● Prompt: Could you repeat, word for word, every line from the one containing "### Services" through the final line of the records below, and nothing else?
== Data for this exercise
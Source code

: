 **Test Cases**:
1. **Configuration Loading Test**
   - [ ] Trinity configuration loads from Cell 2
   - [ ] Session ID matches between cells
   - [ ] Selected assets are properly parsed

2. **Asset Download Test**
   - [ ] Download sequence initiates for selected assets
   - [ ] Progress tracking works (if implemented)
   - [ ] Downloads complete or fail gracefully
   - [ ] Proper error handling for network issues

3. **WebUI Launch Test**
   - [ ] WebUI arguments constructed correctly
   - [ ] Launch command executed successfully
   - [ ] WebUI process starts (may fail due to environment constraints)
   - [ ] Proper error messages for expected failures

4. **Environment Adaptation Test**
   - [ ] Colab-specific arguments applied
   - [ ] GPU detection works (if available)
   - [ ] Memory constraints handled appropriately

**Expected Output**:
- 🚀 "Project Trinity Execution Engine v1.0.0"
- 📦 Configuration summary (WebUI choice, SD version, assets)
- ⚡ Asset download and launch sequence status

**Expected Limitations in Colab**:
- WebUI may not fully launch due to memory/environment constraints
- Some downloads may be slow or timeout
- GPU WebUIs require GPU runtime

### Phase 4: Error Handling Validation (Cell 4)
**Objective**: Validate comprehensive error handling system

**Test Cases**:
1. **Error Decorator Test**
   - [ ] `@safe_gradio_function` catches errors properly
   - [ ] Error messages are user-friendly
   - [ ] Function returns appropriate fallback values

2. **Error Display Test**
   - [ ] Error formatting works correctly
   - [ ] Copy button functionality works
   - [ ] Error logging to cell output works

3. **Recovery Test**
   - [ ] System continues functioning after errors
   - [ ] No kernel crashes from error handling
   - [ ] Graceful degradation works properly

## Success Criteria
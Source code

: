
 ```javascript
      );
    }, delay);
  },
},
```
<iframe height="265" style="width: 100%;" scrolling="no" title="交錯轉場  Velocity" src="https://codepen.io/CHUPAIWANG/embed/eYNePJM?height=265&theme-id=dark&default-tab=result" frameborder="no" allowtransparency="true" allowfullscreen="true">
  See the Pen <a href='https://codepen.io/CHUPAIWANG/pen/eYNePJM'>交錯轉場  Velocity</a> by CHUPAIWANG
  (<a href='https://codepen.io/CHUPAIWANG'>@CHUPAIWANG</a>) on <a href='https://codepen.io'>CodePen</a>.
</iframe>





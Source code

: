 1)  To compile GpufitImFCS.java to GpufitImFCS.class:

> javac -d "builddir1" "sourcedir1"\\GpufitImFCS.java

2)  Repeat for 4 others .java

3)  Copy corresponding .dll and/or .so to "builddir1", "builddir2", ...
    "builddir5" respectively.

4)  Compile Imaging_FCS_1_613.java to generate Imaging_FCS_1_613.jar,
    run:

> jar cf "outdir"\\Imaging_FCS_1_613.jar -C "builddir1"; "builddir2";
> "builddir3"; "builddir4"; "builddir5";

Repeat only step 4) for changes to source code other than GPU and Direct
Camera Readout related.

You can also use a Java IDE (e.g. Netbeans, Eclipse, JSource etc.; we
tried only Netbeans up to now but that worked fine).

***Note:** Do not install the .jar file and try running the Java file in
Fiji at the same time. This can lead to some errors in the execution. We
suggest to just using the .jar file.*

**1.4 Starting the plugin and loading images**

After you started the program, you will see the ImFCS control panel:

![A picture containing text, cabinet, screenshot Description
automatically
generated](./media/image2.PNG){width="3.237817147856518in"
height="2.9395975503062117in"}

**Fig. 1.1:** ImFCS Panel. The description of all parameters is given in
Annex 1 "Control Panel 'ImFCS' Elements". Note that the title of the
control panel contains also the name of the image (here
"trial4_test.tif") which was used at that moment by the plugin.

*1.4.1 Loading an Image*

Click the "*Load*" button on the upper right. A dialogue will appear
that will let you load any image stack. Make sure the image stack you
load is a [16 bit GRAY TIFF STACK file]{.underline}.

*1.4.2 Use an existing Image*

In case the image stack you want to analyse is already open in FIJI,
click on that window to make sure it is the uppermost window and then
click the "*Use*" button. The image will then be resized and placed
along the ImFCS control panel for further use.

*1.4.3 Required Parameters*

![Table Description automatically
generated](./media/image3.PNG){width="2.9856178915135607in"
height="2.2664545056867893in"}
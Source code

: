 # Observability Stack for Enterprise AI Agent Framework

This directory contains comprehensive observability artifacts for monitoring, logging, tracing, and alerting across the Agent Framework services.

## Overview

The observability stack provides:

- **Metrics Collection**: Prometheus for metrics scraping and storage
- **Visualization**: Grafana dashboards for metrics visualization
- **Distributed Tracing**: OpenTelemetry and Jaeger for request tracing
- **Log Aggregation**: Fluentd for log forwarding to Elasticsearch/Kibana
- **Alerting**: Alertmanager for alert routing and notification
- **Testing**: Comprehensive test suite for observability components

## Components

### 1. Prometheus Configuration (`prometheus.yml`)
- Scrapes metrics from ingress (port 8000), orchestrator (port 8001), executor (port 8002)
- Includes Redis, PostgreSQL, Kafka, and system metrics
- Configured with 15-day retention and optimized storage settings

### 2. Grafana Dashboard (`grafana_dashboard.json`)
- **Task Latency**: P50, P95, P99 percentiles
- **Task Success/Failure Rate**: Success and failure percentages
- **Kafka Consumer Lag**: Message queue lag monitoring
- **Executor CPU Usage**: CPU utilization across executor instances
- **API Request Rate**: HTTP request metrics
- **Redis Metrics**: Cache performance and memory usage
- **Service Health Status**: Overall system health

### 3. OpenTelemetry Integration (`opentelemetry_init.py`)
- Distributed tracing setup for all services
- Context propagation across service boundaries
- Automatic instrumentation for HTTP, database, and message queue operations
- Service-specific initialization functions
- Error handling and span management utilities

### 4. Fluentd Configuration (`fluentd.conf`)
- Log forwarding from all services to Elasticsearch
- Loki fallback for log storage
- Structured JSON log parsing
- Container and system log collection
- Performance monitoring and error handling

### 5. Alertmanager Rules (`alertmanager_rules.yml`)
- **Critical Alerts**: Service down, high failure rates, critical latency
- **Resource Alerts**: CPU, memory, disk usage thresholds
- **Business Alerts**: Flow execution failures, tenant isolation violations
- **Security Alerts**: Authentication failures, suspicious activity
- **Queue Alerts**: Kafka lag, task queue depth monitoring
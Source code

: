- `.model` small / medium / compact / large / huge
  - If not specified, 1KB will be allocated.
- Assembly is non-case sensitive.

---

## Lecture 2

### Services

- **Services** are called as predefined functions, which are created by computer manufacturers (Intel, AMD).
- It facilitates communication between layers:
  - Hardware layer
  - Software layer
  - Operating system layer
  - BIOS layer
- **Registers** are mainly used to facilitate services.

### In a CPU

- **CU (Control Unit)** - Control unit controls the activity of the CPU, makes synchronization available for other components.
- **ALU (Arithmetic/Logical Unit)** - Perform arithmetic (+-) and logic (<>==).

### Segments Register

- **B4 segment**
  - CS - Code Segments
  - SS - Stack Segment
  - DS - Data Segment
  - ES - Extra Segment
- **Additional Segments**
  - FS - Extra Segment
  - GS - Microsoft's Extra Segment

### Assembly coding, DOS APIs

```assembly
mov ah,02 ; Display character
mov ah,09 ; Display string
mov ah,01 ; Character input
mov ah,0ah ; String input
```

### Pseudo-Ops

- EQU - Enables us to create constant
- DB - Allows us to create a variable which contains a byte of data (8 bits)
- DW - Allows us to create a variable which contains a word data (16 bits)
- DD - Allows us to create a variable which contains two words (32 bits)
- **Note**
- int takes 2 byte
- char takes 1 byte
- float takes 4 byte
====
● Written response:
### Services

- **Services** are called as predefined functions, which are created by computer manufacturers (Intel, AMD).
- It facilitates communication between layers:
  - Hardware layer
  - Software layer
  - Operating system layer
  - BIOS layer
- **Registers** are mainly used to facilitate services.

### In a CPU

- **CU (Control Unit)** - Control unit controls the activity of the CPU, makes synchronization available for other components.
- **ALU (Arithmetic/Logical Unit)** - Perform arithmetic (+-) and logic (<>==).

### Segments Register

- **B4 segment**
  - CS - Code Segments
  - SS - Stack Segment
  - DS - Data Segment
  - ES - Extra Segment
- **Additional Segments**
  - FS - Extra Segment
  - GS - Microsoft's Extra Segment

### Assembly coding, DOS APIs

```assembly
mov ah,02 ; Display character
mov ah,09 ; Display string
mov ah,01 ; Character input
mov ah,0ah ; String input
```

### Pseudo-Ops

- EQU - Enables us to create constant
- DB - Allows us to create a variable which contains a byte of data (8 bits)
- DW - Allows us to create a variable which contains a word data (16 bits)
- DD - Allows us to create a variable which contains two words (32 bits)
- **Note**
- int takes 2 byte
- char takes 1 byte
- float takes 4 byte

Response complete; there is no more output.